>>>

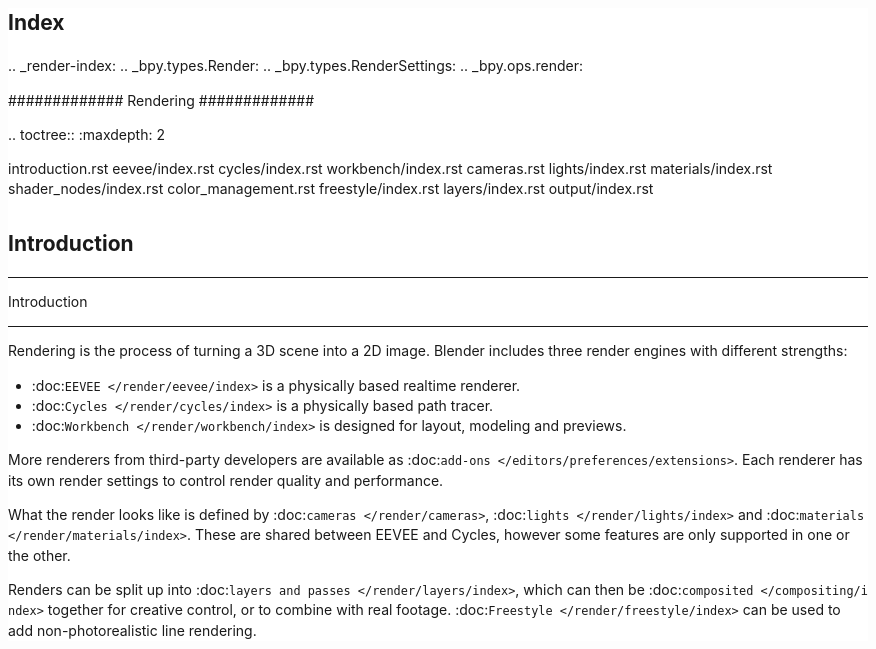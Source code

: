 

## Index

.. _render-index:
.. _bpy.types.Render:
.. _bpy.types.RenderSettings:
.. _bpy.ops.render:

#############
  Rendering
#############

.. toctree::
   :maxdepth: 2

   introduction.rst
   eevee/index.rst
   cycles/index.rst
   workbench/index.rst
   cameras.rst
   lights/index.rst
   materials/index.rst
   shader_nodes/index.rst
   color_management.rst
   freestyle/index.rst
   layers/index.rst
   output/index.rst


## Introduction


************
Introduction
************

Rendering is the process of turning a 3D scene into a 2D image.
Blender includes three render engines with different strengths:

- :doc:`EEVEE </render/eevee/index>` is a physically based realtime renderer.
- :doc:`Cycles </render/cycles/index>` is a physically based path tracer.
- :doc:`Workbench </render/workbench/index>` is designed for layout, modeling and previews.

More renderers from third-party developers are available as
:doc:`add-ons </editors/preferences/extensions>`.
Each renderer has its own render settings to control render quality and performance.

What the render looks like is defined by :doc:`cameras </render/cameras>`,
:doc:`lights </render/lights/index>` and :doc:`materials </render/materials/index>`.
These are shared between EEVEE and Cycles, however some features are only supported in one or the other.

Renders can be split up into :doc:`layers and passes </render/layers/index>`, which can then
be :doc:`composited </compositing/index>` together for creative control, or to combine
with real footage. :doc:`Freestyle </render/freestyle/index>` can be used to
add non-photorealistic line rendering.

<<<
>>>

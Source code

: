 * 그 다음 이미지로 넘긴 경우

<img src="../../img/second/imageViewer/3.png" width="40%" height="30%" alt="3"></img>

<<<

### To do
Above this task is a listing. Restate, word for word and with nothing added, the lines from the one with "Blender includes three" through the one with "add non-photorealistic line rendering.".

### Result below
Blender includes three render engines with different strengths:

- :doc:`EEVEE </render/eevee/index>` is a physically based realtime renderer.
- :doc:`Cycles </render/cycles/index>` is a physically based path tracer.
- :doc:`Workbench </render/workbench/index>` is designed for layout, modeling and previews.

More renderers from third-party developers are available as
:doc:`add-ons </editors/preferences/extensions>`.
Each renderer has its own render settings to control render quality and performance.

What the render looks like is defined by :doc:`cameras </render/cameras>`,
:doc:`lights </render/lights/index>` and :doc:`materials </render/materials/index>`.
These are shared between EEVEE and Cycles, however some features are only supported in one or the other.

Renders can be split up into :doc:`layers and passes </render/layers/index>`, which can then
be :doc:`composited </compositing/index>` together for creative control, or to combine
with real footage. :doc:`Freestyle </render/freestyle/index>` can be used to
add non-photorealistic line rendering.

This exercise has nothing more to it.